Mouse model, as a classical animal model, is generally utilized to study emerging human viral diseases. In most cases, genetical modification must be made prior to inoculation with human pathogenic virus, because virus needs an adaptation to cross specie-barrier due to species-restricted tropism. This also applies to SARS-CoV-2 (Johansen et al. 2020). Several studies have reported that SARS-CoV-2 uses the SARS-CoV receptor angiotensin I converting enzyme 2 (ACE2) for host cell entering, and transmembrane serine protease 2 (TMPRSS2) for viral spike (S) protein priming (Burgueno et al. 2020; Hoffmann et al. 2020) (Fig. 2B). Interestingly, SARS-CoV-2 was found to interact with ACE2 proteins in a wide range of species except for mouse (Bao et al. 2020). To overcome this barrier, Bao et al. (2020) used transgenic mice expressing human ACE2 for SARS-CoV-2 infection, and found that the infected mice showed weight loss and interstitial pneumonia caused by virus propagation in lung, making this genetically modified mouse line a sound model for COVID-19 studies. Furthermore, some large animals, including ferrets and cats which are reported as highly susceptible to SARS-CoV-2, have also shown great potentials to be candidate animal models for evaluating the efficacy of antiviral drugs or vaccines against COVID-19 (Shi et al. 2020).
Although animal models maintain the advantage of vividly exhibiting the internal complex physical conditions, it is still challenging to address human-specific physiological and pathological events, not to say the laborious and technically difficult methodologies when performing in vivo experiments and the ethical concerns that they pose (Kim et al. 2020a). To accelerate the development of effective treatments for COVID-19, it is urgent to establish optimal in vitro models that faithfully resemble human physiology to complement existing animal models and two-dimensional (2D) cell lines.

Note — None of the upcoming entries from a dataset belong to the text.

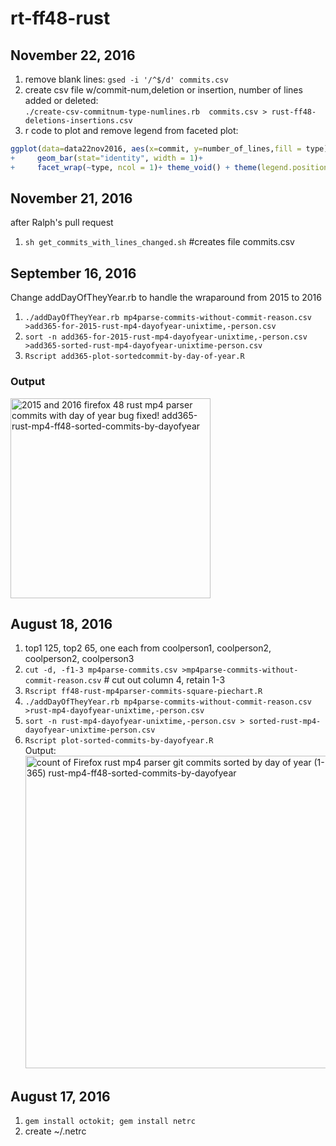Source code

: # rt-ff48-rust

## November 22, 2016

1. remove blank lines: ```gsed -i '/^$/d' commits.csv```
1. create csv file w/commit-num,deletion or insertion, number of lines added or deleted:<br />```./create-csv-commitnum-type-numlines.rb  commits.csv > rust-ff48-deletions-insertions.csv```
1. r code to plot and remove legend from faceted plot:
```R
ggplot(data=data22nov2016, aes(x=commit, y=number_of_lines,fill = type))+
+     geom_bar(stat="identity", width = 1)+
+     facet_wrap(~type, ncol = 1)+ theme_void() + theme(legend.position = 'none')+theme(strip.background = element_blank(),strip.text.x = element_blank()) 
```

## November 21, 2016
after Ralph's pull request 

1. ```sh get_commits_with_lines_changed.sh``` #creates file commits.csv

## September 16, 2016
Change addDayOfTheyYear.rb  to handle the wraparound from 2015 to 2016

1. ```./addDayOfTheyYear.rb mp4parse-commits-without-commit-reason.csv >add365-for-2015-rust-mp4-dayofyear-unixtime,-person.csv```
1. ```sort -n add365-for-2015-rust-mp4-dayofyear-unixtime,-person.csv >add365-sorted-rust-mp4-dayofyear-unixtime-person.csv```
1. ```Rscript add365-plot-sortedcommit-by-day-of-year.R```

### Output

<a data-flickr-embed="true"  href="https://www.flickr.com/photos/roland/29645684091/in/dateposted-ff/" title="2015 and 2016 firefox 48 rust mp4 parser commits with day of year bug fixed! add365-rust-mp4-ff48-sorted-commits-by-dayofyear"><img src="https://c4.staticflickr.com/9/8080/29645684091_eb252c01bb_n.jpg" width="320" height="320" alt="2015 and 2016 firefox 48 rust mp4 parser commits with day of year bug fixed! add365-rust-mp4-ff48-sorted-commits-by-dayofyear"></a><script async src="//embedr.flickr.com/assets/client-code.js" charset="utf-8"></script>

## August 18, 2016
1. top1 125, top2 65, one each from coolperson1, coolperson2, coolperson2, coolperson3
1. ```cut -d, -f1-3 mp4parse-commits.csv >mp4parse-commits-without-commit-reason.csv``` # cut out column 4, retain 1-3
1. ```Rscript ff48-rust-mp4parser-commits-square-piechart.R```
1. ```./addDayOfTheyYear.rb mp4parse-commits-without-commit-reason.csv >rust-mp4-dayofyear-unixtime,-person.csv```
1. ```sort -n rust-mp4-dayofyear-unixtime,-person.csv > sorted-rust-mp4-dayofyear-unixtime-person.csv```
1. ```Rscript plot-sorted-commits-by-dayofyear.R```
<br />Output:<br />
<a data-flickr-embed="true"  href="https://www.flickr.com/photos/roland/29080751065/in/dateposted-ff/" title="count of Firefox rust mp4 parser git commits sorted by day of year (1-365) rust-mp4-ff48-sorted-commits-by-dayofyear"><img src="https://c2.staticflickr.com/9/8210/29080751065_e115217ae1.jpg" width="500" height="500" alt="count of Firefox rust mp4 parser git commits sorted by day of year (1-365) rust-mp4-ff48-sorted-commits-by-dayofyear"></a><script async src="//embedr.flickr.com/assets/client-code.js" charset="utf-8"></script>


## August 17, 2016
1. ```gem install octokit; gem install netrc```
1. create ~/.netrc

Human organoids are emerging tools that allow modeling of viral pathogenesis (Dutta et al. 2017), promising for progressing the understanding of SARS-CoV-2 biology. Because of the advent of stem cell technology over last decades, human organoids derived from pluripotent stem cells (PSCs) or adult tissue stem cells (ASCs) can faithfully recapitulate structural organization and functionality of their in vivo organ counterparts in many aspects. Organs involved in multiple systems, including lungs, brain, intestine, stomach, esophagus, liver, pancreas, prostate, kidneys, retina, ovary, etc. (Dutta et al. 2017), have been so far successfully established with corresponding organoids which are readily infected with SARS-CoV-2 as a viral platform. In early 2020, Zhao et al. reported the first human organoids infected with SARS-CoV-2. Using the human liver ductal organoid infection model, Zhao et al. identified the virus-targeted human-specific ACE2+/TMPRSS2+ population of cholangiocytes, and revealed the fact that SARS-CoV-2 caused liver damage through direct entry and attacking liver tissue (Zhao et al. 2020). Plentiful studies that deploy various human organoids to examine SARS-CoV-2 propagation and pathogenesis are reported subsequently.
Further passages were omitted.